▸ Work task: Where does the string "sides" occur in the records below? Copy every line that holds it.

▸ Saved data entries:
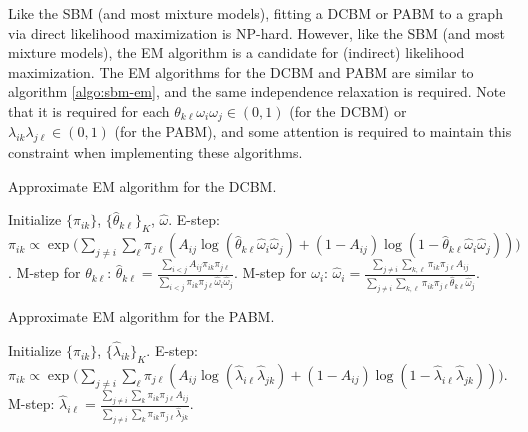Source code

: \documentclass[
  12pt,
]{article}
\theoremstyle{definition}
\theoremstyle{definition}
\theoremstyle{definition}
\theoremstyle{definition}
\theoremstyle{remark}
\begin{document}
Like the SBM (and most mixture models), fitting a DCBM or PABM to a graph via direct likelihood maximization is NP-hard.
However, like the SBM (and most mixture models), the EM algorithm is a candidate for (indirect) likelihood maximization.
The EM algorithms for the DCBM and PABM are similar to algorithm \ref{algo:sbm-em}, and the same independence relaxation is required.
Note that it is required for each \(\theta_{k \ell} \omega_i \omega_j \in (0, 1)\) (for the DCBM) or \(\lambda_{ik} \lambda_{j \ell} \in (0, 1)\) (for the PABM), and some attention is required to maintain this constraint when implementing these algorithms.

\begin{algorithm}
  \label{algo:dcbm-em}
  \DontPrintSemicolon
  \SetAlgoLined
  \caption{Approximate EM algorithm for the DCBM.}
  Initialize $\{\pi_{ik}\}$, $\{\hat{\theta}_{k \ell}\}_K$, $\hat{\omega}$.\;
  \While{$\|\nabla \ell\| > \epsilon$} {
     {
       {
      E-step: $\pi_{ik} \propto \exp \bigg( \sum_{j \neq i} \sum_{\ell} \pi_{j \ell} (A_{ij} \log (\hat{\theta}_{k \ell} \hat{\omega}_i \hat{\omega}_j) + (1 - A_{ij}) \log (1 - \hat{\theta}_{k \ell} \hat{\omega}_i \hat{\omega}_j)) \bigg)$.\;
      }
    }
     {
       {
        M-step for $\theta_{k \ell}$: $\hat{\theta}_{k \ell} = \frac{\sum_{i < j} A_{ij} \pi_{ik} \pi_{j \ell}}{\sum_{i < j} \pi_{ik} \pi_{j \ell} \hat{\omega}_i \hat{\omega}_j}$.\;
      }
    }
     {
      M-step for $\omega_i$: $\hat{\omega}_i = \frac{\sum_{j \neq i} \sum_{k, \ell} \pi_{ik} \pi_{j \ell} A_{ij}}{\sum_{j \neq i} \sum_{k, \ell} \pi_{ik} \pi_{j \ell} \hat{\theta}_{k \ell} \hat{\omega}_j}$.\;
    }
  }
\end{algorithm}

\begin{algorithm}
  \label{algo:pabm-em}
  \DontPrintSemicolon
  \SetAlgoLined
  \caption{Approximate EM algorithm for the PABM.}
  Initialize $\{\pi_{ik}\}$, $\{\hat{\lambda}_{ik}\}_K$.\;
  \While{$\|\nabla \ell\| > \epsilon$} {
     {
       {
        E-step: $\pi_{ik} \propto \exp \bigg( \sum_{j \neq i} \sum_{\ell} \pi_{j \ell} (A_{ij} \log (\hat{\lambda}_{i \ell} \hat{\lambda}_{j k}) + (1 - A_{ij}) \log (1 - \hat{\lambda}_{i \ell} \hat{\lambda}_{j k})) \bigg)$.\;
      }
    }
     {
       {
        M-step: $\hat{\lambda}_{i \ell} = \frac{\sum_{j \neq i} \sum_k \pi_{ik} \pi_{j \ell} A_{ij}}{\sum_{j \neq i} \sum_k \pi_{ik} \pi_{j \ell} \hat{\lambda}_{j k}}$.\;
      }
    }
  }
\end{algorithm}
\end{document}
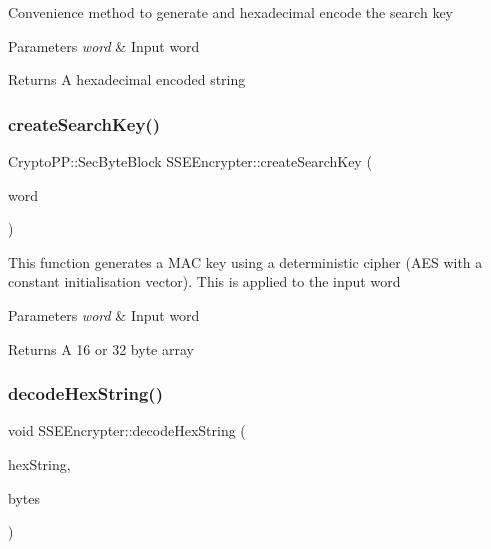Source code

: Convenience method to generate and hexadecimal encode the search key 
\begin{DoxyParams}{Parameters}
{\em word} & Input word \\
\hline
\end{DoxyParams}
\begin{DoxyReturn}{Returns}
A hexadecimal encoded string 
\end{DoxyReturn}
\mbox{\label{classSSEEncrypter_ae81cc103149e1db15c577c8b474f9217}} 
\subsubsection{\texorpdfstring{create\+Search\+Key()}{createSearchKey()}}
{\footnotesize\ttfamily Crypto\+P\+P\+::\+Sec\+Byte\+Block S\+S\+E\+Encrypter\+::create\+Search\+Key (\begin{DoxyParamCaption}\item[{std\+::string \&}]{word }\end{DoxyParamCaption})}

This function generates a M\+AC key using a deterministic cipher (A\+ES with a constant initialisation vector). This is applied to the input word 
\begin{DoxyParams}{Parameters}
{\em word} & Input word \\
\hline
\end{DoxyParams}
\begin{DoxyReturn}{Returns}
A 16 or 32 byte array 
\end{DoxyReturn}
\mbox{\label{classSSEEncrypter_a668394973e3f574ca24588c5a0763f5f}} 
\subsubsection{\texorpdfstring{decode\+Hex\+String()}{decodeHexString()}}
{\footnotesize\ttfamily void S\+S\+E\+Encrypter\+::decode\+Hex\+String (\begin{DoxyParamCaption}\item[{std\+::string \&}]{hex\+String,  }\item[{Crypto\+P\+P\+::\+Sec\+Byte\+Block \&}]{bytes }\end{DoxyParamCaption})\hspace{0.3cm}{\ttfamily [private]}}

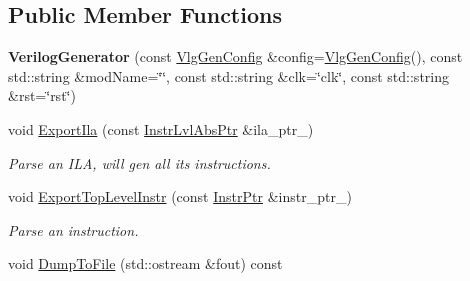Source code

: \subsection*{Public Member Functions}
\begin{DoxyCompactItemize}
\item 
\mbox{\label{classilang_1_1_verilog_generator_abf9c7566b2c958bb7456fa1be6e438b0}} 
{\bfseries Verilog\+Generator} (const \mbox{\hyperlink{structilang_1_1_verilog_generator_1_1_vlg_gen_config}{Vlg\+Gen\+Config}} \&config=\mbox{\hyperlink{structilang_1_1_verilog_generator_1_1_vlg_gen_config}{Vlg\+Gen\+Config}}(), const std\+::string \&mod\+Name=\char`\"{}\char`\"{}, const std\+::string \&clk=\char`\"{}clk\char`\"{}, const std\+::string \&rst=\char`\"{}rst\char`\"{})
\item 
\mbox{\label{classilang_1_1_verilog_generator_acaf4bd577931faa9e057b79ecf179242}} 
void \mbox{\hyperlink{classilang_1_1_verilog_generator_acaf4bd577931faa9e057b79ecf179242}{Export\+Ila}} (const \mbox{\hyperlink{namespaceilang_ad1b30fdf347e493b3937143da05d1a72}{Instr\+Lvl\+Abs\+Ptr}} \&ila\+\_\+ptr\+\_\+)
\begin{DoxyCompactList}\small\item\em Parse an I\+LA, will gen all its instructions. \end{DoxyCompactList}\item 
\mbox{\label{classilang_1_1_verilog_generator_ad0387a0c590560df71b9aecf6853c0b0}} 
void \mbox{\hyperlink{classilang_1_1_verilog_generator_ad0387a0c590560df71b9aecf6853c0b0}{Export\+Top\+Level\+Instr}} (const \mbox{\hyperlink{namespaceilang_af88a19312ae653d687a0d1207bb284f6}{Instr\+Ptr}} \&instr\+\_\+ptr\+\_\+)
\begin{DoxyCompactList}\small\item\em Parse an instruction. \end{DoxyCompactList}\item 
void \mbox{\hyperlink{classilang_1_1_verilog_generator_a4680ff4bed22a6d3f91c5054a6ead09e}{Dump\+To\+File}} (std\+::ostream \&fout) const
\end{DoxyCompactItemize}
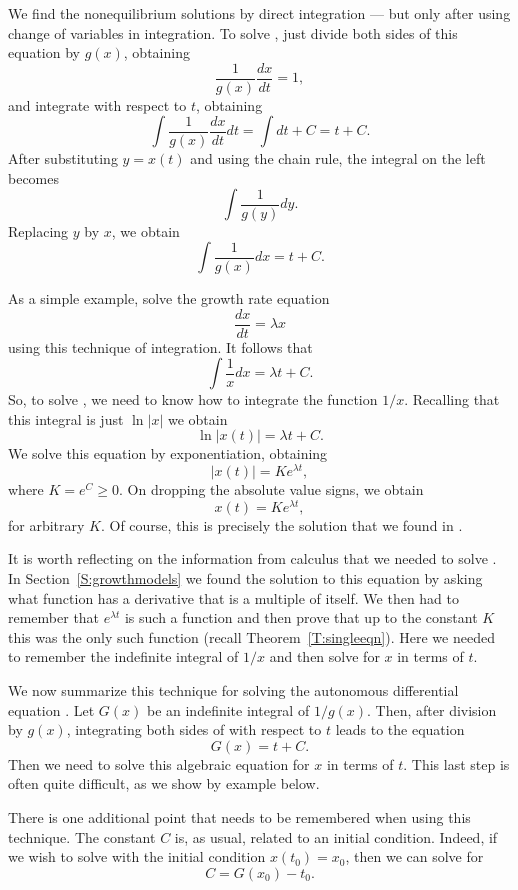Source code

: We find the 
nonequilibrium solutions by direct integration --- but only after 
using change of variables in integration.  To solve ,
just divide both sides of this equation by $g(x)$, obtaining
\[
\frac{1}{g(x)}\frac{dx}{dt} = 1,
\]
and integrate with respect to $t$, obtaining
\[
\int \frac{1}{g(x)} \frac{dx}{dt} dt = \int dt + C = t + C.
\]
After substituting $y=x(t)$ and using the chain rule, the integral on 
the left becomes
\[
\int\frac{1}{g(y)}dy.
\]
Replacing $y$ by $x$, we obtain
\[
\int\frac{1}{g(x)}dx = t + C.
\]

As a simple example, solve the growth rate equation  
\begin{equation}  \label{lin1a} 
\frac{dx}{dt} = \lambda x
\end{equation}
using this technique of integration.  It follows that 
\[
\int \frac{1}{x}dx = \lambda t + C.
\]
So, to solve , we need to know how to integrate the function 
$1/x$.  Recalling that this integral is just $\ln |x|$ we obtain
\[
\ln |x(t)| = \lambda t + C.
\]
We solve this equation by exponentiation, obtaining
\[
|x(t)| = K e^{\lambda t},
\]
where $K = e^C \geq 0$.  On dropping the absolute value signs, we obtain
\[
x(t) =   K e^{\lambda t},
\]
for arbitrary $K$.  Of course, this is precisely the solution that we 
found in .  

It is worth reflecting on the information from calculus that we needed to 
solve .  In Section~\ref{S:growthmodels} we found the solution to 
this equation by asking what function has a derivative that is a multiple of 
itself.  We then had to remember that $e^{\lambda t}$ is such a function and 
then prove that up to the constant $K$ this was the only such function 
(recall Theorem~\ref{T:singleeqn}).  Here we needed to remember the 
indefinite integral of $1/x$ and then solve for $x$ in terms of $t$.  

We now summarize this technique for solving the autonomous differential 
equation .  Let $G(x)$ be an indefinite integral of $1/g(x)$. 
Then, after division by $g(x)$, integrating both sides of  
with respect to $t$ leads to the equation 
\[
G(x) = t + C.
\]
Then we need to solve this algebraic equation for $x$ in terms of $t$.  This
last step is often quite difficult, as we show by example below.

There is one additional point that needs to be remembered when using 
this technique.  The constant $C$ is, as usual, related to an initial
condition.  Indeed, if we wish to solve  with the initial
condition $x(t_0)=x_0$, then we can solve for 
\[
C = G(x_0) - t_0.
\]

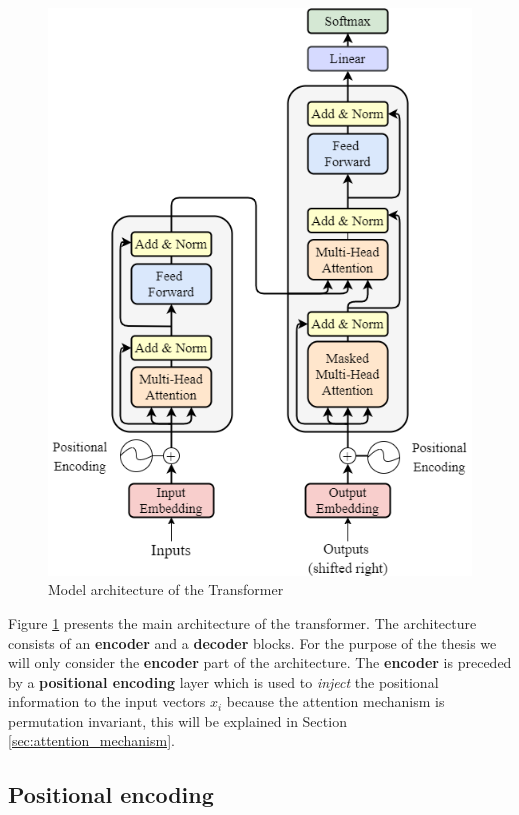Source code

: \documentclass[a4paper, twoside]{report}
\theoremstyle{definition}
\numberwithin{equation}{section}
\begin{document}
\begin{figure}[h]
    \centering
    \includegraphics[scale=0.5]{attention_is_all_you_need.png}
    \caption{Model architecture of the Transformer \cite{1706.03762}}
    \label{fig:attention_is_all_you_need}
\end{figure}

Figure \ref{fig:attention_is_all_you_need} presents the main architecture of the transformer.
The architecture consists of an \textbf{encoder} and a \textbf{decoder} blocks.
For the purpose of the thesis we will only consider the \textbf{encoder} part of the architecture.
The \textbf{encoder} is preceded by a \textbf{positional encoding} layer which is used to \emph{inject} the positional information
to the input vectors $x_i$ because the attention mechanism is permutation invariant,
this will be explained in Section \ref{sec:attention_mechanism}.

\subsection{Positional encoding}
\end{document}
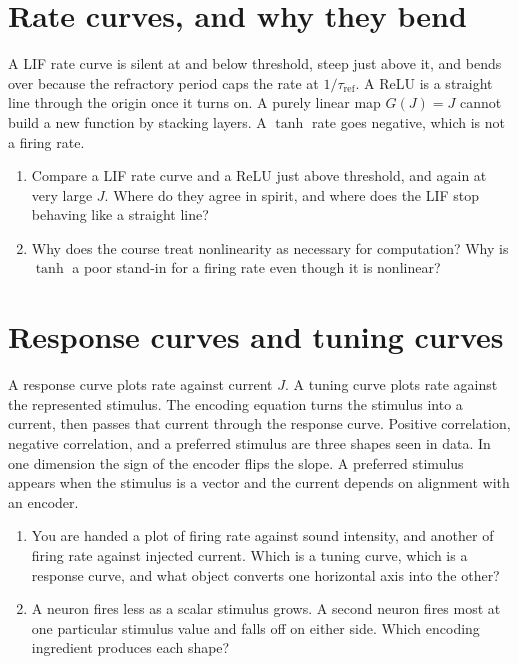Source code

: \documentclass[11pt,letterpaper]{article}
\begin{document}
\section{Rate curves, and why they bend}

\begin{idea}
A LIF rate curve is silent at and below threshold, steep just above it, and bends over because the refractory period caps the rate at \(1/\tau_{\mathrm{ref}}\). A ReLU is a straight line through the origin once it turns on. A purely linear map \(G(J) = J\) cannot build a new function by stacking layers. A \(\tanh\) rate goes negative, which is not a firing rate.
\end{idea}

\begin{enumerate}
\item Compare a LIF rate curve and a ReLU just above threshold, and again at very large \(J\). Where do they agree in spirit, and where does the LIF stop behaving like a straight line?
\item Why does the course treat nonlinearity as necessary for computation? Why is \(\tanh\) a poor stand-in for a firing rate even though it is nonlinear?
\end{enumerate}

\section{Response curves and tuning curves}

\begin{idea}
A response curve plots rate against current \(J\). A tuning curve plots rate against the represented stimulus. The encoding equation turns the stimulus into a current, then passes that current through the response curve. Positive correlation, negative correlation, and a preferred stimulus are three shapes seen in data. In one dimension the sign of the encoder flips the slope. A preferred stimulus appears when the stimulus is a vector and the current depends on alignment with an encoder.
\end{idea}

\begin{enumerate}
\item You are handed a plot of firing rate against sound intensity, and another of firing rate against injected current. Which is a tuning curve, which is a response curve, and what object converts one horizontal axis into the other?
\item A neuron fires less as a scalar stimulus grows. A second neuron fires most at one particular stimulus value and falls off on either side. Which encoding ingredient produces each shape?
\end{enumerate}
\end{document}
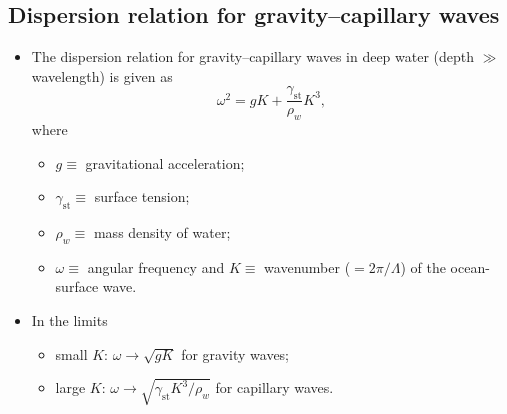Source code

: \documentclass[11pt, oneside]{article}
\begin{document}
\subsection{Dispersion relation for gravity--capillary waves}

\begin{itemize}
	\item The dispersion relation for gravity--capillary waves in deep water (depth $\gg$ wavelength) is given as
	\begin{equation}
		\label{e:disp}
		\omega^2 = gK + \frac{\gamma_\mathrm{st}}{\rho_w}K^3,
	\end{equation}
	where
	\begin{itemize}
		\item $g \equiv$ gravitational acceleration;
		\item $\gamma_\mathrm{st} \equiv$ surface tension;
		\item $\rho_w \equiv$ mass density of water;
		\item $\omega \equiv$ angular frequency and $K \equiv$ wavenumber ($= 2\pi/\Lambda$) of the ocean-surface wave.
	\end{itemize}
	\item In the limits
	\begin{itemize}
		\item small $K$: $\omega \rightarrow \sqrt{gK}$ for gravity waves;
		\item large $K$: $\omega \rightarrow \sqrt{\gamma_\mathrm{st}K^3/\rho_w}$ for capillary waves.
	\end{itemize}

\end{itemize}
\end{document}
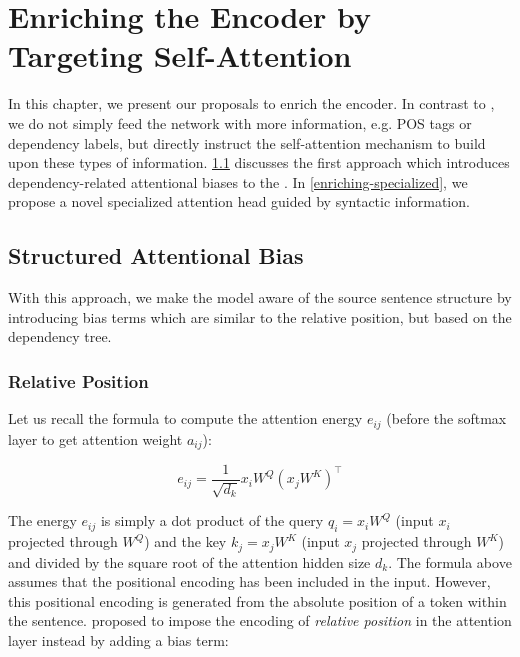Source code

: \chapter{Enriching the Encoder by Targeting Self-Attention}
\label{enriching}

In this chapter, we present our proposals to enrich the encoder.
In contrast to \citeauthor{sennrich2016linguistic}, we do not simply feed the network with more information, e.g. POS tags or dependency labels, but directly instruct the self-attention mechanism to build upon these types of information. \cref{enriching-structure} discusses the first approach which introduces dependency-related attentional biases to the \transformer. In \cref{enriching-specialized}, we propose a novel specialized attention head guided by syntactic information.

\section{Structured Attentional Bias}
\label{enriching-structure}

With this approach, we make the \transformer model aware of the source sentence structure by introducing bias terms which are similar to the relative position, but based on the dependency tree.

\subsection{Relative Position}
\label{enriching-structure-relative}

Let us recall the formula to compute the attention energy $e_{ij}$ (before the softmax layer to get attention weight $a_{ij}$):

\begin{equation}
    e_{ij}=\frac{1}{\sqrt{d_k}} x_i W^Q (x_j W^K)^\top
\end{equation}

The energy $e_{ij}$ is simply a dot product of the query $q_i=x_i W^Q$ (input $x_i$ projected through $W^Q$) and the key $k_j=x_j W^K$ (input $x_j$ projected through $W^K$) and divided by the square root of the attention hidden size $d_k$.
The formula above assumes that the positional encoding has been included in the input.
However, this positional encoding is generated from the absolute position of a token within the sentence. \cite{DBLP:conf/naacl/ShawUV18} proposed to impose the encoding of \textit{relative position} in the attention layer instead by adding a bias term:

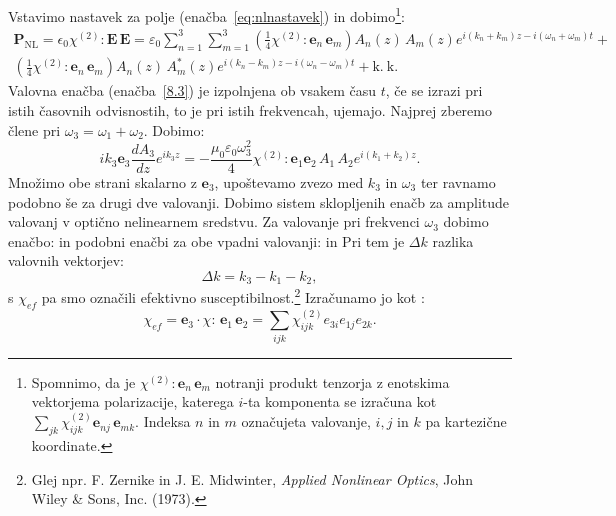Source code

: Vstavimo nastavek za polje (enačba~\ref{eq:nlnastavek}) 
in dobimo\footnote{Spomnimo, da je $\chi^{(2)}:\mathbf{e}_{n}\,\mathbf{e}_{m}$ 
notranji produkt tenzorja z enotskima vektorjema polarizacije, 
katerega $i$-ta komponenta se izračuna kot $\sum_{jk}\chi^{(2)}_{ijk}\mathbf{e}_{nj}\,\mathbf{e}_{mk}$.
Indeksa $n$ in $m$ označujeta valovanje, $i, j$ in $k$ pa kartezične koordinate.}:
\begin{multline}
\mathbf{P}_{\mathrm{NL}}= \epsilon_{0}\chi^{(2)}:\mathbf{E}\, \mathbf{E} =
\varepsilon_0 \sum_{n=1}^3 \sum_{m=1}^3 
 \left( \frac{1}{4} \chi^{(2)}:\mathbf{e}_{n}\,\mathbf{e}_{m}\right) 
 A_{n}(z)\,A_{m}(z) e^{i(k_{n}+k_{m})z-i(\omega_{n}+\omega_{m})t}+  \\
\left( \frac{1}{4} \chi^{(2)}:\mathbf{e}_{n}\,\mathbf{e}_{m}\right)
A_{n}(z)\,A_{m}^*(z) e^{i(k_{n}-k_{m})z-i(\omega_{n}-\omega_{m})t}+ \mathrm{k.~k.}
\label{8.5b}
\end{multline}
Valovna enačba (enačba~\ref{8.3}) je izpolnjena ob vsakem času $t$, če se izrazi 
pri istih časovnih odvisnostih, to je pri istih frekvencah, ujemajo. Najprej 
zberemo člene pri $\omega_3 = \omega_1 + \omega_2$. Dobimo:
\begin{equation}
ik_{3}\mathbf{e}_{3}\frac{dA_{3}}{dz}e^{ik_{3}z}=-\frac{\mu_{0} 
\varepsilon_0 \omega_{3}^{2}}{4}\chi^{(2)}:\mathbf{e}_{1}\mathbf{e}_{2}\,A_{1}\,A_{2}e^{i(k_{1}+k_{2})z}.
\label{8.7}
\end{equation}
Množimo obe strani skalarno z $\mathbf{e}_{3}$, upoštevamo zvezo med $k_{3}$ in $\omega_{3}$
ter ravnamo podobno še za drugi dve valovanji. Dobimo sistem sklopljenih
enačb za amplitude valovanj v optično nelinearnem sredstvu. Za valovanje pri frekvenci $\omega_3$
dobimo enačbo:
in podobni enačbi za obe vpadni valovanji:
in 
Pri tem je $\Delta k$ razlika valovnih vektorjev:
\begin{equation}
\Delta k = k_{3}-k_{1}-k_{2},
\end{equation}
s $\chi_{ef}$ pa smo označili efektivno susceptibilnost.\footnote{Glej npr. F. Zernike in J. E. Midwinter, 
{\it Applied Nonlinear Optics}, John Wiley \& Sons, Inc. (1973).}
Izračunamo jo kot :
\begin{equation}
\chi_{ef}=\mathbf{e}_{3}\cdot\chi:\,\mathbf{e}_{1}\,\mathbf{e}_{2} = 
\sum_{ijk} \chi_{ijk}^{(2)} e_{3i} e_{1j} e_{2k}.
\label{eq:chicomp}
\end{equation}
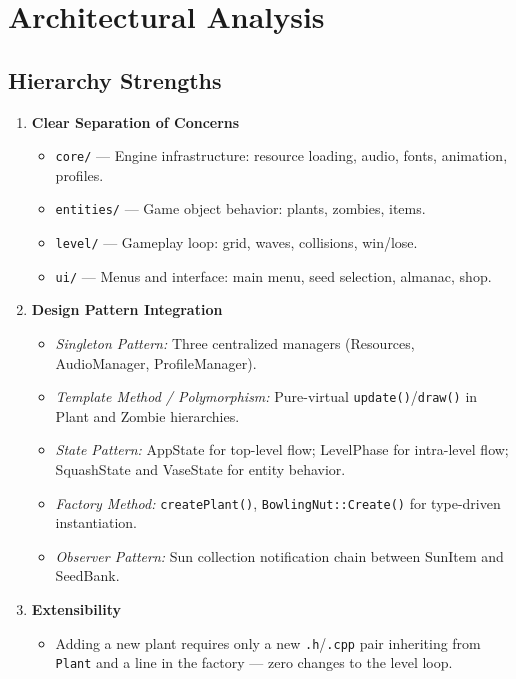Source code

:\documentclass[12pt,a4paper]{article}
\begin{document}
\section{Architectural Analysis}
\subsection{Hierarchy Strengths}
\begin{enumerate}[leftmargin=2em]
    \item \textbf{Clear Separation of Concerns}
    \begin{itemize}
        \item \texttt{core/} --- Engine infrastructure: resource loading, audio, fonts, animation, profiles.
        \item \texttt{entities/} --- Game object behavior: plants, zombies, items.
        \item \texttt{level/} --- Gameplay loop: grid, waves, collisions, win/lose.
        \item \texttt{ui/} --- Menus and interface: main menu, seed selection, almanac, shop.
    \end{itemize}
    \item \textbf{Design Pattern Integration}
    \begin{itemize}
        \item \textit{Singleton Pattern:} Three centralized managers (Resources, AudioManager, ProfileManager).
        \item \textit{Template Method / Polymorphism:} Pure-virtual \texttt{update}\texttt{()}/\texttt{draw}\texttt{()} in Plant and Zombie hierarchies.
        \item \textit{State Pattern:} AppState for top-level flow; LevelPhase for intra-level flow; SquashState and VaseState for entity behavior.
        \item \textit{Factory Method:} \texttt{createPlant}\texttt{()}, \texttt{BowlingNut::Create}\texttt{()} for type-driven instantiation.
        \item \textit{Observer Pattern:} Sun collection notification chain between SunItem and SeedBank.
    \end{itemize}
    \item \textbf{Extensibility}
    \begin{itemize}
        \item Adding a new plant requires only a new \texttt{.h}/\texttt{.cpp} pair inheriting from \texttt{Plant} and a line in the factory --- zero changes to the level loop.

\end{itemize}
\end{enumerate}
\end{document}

▸ Exercise solution:
just divide both sides of this equation by $g(x)$, obtaining
Then, after division by $g(x)$, integrating both sides of  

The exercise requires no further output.